Breaking the traditional view of Valentine’s day

Originally Posted on The Triangle via UWIRE

Photograph courtesy of Amanda Hatfield at Flickr.

Valentine’s Day has always been a holiday that I’ve had a very weird relationship with. It was a holiday that never felt all that exciting because it was supposedly for couples, so if you didn’t have a significant other, you couldn’t really celebrate it. However, as I got older and older, that conception of the holiday started to make less sense to me.

Yes, the holiday is meant to be a celebration of romantic love, but romance can have many different meanings to many different people. Take me for example. To me, romance literally just means “love,” no particular type of love, just love in general.

Like most kids, when I was younger, I partook in imagining I would ask someone to be my Valentine. I would never indulge in it though, as telling your crush that you liked them was already a difficult enough task. Doing so with the added weight of a holiday specifically designed to give people motivation to show their affection was enough to make my head explode from extreme pressure.

But now that idea is rather amusing. I’m not above it by any means, as I think it’s a very sweet gesture to show some love to someone you’re attracted to on Valentine’s Day. My problem with the holiday only arises when people start limiting it to only that day.

If we’re acting in the true spirit of the holiday, anyone should be able to be our Valentine. For me, there’s no restriction as to who you can choose to be your Valentine. The only requirement should be that that you have some kind of love for them. There are many different kinds of love, evidenced by the fact that you can go online and find websites that have entire detailed charts of different kinds of love and the types of characteristics that define each love.

But those kinds of charts and other similar Valentine’s Day-based content are just people’s opinions on love, and you can’t rely on other people’s definitions of love as your own. Love is something that you define for yourself, and nobody can tell you that your definition is right or wrong. It’s a completely subjective emotion, and that’s the beauty of it. You can feel a genuine love for anyone or anything.

I have a type of love for my mother, a type of love for my father, a type of love for my brother, my cousins and my friends. Now obviously, not all of them are my Valentines, but the traditional idea of someone being your Valentine is overly restrictive. All that matters at the end of the day is that whomever your valentine is, they should be someone who is special to you.

Christmas and her birthday aside, Mother’s Day and Valentine’s Day are the two holidays when I always try to get my mother a gift of some sort. Some people find this to be a strange practice, but I think many people find it to be perfectly normal.

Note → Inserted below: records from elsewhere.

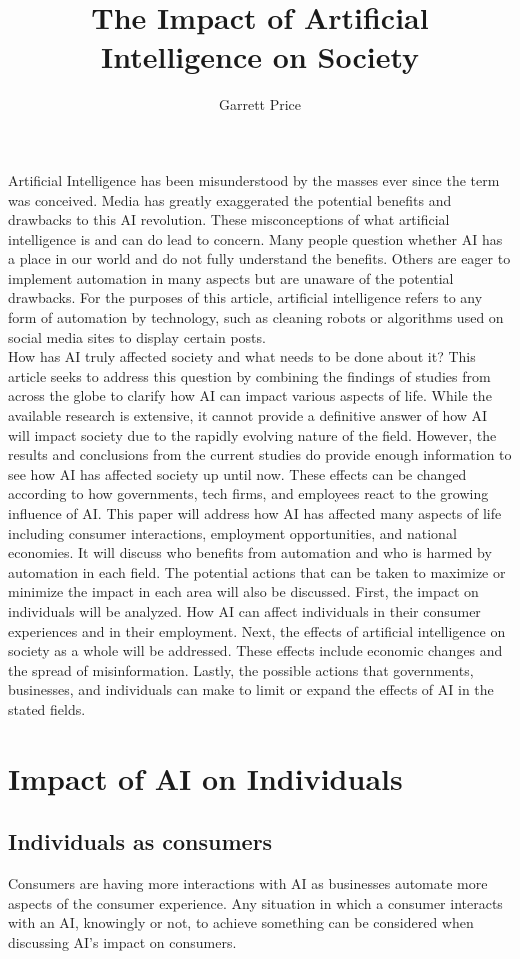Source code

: \documentclass[12pt, man]{apa6}
\title{The Impact of Artificial Intelligence on Society}
\author{Garrett Price}
\affiliation{Brigham Young University}
\begin{document}
\maketitle
Artificial Intelligence has been misunderstood by the masses ever since the term was conceived.  Media has greatly exaggerated the potential
benefits and drawbacks to this AI revolution.  These misconceptions of what artificial intelligence is and can do lead to concern. Many people question
whether AI has a place in our world and do not fully understand the benefits. Others are eager to implement automation in many aspects but are unaware of the
potential drawbacks.  For the purposes of this article, artificial intelligence refers to any form of automation by technology, such as cleaning robots or algorithms used on social media sites to display certain posts.\\
How has AI truly affected society and what needs to be done about it? This article seeks to address this question by combining the findings of studies from across the globe to clarify how AI can impact various aspects of life.  While the available research is extensive, it cannot provide a definitive answer of how AI will impact society due to the rapidly evolving nature of the field.  However, the results and conclusions from the current studies do provide enough information to see how AI has affected society up until now.  These effects can be changed according to how governments, tech firms, and employees react to the growing influence of AI.  This paper will address how AI has affected many aspects of life including consumer interactions, employment opportunities, and national economies.  It will discuss who benefits from automation and who is harmed by automation in each field.  The potential actions that can be taken to maximize or minimize the impact in each area will also be discussed.  First, the impact on individuals will be analyzed.  How AI can affect individuals in their consumer experiences and in their employment.  Next, the effects of artificial intelligence on society as a whole will be addressed.  These effects include economic changes and the spread of misinformation.  Lastly, the possible actions that governments, businesses, and individuals can make to limit or expand the effects of AI in the stated fields.
\newpage
\section*{Impact of AI on Individuals}
\subsection*{Individuals as consumers}
Consumers are having more interactions with AI as businesses automate more aspects of the consumer experience.  Any situation in which a consumer interacts with an AI, knowingly or not, to achieve something can be considered when discussing AI's impact on consumers.\\
\end{document}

I’ve always been a firm believer that if you’re a son and have a good relationship with your mom, you should always get her something on Valentine’s Day. It can be something small, like a Valentine’s Day card or roses. The thought is what matters, not the material item.

Valentine’s Day isn’t just for couples to celebrate. Regardless of how it was once perceived and how it is perceived today, the holiday will always be a day that gives a person an opportunity to express their love for someone in an extraordinary way. Your love is something that you control entirely on your own. Don’t feel as though you have to adhere to a set of rules or standards of love. How you choose to express it and to whom you chose to give it is your choice and nobody else’s.